▶ _What to work on_: Take the line containing "in view of the" and every line after it in the data below, and print them exactly as given, with nothing else.

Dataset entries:

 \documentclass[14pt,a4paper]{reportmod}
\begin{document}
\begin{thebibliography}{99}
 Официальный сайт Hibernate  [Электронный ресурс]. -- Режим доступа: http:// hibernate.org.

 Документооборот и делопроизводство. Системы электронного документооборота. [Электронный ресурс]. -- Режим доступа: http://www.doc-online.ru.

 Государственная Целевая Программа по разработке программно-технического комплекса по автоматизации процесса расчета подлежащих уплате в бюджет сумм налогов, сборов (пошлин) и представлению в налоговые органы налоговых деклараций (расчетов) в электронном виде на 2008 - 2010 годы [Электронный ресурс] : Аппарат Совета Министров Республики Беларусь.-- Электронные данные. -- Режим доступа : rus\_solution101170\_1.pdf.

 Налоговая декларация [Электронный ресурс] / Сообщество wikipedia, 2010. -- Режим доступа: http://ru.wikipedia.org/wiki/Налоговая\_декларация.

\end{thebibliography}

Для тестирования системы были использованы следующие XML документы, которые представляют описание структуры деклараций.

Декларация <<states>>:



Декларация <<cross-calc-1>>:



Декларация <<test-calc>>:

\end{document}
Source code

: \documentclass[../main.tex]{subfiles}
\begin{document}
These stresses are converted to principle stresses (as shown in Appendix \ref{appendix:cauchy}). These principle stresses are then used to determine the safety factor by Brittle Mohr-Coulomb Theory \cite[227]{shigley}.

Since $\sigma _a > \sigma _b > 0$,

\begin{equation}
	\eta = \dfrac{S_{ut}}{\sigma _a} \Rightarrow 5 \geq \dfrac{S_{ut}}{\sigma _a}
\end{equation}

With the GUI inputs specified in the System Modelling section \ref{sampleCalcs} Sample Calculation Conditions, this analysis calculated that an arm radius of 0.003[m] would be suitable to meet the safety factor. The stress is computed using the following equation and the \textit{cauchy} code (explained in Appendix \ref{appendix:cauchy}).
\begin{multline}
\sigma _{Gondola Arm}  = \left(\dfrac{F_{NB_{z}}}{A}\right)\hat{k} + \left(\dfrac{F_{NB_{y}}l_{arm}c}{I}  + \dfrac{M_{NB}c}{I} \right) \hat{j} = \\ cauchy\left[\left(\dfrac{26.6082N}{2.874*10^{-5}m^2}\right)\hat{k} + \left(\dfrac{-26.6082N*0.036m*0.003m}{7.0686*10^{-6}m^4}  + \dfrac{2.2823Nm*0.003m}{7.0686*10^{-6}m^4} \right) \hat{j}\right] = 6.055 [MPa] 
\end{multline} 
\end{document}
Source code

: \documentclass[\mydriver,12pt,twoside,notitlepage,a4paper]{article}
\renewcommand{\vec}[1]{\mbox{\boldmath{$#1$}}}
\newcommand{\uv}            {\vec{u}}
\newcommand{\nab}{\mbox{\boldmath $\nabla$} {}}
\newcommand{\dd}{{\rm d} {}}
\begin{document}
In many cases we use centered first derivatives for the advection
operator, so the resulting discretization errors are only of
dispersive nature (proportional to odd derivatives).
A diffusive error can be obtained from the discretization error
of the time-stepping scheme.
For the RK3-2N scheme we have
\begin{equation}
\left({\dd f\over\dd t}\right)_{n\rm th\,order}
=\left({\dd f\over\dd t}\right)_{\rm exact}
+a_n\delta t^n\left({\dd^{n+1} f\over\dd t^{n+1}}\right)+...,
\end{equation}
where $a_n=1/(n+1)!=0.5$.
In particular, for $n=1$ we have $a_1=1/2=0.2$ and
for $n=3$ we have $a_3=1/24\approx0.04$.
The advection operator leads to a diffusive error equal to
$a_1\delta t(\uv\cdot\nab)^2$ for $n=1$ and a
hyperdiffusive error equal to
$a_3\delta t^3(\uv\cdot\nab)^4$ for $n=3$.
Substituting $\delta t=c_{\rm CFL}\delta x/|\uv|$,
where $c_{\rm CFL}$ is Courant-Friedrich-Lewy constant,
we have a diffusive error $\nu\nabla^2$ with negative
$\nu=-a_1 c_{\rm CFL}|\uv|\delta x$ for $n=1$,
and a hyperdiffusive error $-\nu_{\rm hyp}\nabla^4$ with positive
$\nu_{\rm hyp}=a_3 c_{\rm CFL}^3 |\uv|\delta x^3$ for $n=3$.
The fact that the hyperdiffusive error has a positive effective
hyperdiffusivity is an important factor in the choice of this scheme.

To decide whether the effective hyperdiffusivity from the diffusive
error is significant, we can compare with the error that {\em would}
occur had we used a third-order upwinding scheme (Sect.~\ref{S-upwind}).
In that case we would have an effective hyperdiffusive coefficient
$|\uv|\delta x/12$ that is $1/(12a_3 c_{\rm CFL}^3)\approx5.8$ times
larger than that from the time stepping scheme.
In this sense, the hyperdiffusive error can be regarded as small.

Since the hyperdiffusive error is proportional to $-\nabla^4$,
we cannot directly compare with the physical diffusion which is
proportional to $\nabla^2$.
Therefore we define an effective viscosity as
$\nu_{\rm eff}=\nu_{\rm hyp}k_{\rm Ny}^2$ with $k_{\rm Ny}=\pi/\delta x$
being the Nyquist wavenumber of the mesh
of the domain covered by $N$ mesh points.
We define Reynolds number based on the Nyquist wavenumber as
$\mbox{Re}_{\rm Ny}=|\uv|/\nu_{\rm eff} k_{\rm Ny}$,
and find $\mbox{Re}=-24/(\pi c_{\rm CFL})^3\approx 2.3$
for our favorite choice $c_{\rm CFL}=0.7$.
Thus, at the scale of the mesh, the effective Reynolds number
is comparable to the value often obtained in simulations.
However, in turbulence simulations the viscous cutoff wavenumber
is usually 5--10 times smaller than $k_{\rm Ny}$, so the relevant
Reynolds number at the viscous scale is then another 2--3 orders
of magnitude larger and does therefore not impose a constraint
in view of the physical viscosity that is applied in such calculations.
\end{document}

▶ _Expected output_:
in view of the physical viscosity that is applied in such calculations.
\end{document}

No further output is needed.